長野県南部では、見舞いに行けないまま亡くなると、まずはお見舞いに行く。故人の枕元に、赤い袋の金封や包みが積まれていく。間に合わない場合には葬儀に香典と共に持っていくこともある。

「その風習を知らない親族が、『なぜ祝儀袋があるんだ』と怒り出した、という話も聞きました」(同)

●トラブル多発の歴史も

 ローカルルールにはトラブルがつきものだ。戦前から戦後にかけて、各地を人が行き来し、様々なローカルルールが入り乱れる状況は、悲喜こもごも、トラブルの歴史でもあったという。

「今もネットの相談掲示板等では各地の葬儀の慣習を『おかしい』『ありえない』とひとつの物差しで測ろうとするやりとりが散見されます。時代により感覚は変わるもの。
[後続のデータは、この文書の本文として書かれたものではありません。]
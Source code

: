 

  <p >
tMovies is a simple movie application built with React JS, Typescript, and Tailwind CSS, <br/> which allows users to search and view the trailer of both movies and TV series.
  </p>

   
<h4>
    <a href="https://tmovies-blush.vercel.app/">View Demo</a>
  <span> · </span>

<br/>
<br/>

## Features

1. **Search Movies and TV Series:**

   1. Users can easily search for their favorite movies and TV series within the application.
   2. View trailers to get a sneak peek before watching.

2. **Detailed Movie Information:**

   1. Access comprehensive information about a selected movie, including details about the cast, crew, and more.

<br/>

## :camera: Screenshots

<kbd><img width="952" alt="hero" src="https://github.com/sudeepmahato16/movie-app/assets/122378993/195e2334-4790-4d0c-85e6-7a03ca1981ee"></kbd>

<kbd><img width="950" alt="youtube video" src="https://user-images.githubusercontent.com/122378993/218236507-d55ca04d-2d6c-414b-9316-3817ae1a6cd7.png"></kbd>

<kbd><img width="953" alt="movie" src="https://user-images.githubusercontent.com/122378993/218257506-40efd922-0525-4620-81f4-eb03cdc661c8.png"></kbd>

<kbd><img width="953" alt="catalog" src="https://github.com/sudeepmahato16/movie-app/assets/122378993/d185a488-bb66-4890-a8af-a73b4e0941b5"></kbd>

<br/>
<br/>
一風変わっていると思う慣習に出合っても、自分が知っていることがすべてとは限らないと考え、まずは受け止めるのが賢明です」(山田さん)

 少しさびしい話もある。

「葬儀は都心を中心に均質化が進んでいます。90年代以降は『家族葬』が中心になり、人を集めない方向へシフトしています」(同)

 死を悼むローカルルールは、急速に失われつつあるという。